> [Required action]:
Begin at the line containing "25. Şi-Mi voi" and copy each line exactly through the end of the records, leaving out what comes before.

> [Data under study]:
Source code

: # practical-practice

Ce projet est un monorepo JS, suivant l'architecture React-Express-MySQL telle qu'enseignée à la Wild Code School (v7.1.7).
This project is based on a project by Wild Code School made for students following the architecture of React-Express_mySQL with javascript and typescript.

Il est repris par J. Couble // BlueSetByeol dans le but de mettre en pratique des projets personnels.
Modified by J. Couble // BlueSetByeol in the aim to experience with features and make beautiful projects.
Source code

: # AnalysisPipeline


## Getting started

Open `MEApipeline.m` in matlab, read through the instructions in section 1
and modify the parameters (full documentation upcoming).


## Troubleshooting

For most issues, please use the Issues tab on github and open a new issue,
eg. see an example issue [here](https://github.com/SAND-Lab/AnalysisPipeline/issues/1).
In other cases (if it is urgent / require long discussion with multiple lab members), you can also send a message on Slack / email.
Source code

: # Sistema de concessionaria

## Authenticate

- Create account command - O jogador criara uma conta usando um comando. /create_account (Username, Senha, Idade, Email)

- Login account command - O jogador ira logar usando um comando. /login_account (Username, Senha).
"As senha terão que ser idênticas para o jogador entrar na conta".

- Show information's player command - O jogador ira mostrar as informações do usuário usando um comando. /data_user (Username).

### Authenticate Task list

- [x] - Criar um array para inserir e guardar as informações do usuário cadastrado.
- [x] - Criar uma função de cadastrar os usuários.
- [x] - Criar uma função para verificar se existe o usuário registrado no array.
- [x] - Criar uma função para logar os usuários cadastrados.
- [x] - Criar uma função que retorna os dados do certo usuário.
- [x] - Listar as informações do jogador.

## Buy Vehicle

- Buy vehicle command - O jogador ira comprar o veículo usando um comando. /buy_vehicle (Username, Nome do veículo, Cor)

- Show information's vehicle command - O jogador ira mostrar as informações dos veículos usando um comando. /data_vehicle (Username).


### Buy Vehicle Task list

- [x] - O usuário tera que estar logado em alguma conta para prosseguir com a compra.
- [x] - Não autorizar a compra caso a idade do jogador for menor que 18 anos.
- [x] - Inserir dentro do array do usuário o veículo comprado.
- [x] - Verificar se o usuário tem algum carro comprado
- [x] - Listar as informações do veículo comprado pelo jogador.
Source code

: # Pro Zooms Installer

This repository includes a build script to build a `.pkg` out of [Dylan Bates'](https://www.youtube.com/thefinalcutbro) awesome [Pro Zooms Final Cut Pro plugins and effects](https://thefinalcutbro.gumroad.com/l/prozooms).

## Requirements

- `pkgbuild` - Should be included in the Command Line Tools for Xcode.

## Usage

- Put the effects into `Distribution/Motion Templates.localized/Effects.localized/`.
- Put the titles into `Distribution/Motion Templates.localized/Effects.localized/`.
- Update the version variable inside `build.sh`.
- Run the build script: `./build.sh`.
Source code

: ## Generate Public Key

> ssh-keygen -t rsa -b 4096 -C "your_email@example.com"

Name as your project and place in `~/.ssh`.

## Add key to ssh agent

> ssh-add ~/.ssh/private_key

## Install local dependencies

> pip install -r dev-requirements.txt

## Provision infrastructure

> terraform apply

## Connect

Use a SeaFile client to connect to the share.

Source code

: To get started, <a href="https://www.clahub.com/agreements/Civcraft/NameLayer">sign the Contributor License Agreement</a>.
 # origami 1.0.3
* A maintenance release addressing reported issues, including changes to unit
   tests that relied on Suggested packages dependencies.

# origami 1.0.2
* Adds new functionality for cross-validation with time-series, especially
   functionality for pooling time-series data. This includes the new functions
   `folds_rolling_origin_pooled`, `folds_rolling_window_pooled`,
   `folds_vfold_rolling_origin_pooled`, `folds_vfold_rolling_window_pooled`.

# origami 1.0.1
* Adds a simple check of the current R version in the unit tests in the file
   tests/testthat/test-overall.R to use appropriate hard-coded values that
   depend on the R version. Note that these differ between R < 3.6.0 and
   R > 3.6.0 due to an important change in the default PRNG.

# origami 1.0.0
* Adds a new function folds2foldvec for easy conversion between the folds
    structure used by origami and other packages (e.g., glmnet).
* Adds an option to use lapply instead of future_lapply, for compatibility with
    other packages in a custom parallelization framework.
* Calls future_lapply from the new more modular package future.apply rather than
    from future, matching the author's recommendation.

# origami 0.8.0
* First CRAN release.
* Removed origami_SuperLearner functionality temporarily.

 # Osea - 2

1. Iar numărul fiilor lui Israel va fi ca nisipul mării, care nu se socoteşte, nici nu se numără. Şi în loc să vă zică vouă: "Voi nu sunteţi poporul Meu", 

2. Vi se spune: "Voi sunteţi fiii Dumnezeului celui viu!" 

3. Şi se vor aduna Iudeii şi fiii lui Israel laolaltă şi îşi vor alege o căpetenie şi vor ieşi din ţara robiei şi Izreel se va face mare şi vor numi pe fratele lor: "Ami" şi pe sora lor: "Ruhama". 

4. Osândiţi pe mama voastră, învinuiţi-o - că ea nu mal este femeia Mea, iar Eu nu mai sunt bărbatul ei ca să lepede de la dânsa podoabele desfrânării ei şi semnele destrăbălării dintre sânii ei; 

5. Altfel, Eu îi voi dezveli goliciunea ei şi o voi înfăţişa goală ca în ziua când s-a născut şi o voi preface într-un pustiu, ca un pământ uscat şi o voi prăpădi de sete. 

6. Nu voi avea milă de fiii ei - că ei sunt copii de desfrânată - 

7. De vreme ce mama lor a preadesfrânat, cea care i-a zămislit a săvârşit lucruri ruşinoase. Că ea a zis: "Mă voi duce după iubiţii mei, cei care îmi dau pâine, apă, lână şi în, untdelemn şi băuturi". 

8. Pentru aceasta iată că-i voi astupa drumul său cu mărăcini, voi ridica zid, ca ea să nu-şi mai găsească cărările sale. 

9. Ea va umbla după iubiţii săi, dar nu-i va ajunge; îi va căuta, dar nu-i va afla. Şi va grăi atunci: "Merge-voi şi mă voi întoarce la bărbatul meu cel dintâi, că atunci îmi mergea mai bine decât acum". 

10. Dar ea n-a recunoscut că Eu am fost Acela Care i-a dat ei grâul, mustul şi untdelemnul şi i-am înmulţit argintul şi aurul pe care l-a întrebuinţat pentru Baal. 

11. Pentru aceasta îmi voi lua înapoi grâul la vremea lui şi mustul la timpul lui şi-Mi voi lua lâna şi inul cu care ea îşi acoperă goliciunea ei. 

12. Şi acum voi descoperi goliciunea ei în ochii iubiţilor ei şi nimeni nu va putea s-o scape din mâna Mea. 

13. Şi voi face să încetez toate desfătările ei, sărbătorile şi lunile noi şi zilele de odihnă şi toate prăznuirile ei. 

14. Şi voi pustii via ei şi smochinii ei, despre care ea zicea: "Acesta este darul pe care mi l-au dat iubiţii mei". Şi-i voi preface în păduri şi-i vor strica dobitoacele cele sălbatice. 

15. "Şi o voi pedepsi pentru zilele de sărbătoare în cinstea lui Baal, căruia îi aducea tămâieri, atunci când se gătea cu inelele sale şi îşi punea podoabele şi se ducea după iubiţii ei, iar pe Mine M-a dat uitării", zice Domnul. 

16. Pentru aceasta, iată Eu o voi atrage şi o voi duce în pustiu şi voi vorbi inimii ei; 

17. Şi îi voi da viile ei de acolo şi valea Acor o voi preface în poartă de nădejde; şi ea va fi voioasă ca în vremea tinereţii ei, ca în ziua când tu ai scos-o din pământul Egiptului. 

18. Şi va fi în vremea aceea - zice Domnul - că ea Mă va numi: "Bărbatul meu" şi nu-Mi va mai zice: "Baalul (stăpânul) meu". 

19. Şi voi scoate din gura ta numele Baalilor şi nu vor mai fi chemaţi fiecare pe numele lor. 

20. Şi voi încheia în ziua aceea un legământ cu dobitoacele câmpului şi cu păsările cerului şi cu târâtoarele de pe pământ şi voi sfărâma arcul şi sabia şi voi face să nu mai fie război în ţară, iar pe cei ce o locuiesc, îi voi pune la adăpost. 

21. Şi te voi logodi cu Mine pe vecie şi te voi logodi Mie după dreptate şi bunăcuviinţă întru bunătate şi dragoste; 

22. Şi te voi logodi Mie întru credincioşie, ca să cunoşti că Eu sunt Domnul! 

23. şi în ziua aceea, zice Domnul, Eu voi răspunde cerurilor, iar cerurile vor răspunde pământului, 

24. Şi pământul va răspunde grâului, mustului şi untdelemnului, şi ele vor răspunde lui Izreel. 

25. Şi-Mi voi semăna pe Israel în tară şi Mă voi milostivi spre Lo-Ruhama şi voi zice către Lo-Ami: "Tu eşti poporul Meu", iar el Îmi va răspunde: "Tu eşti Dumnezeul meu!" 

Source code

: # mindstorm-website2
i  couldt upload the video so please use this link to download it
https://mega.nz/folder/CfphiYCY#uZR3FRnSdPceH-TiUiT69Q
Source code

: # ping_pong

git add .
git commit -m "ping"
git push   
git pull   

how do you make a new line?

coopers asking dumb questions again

> [Expected answer]:
25. Şi-Mi voi semăna pe Israel în tară şi Mă voi milostivi spre Lo-Ruhama şi voi zice către Lo-Ami: "Tu eşti poporul Meu", iar el Îmi va răspunde: "Tu eşti Dumnezeul meu!" 

Source code

: # mindstorm-website2
i  couldt upload the video so please use this link to download it
https://mega.nz/folder/CfphiYCY#uZR3FRnSdPceH-TiUiT69Q
Source code

: # ping_pong

git add .
git commit -m "ping"
git push   
git pull   

how do you make a new line?

coopers asking dumb questions again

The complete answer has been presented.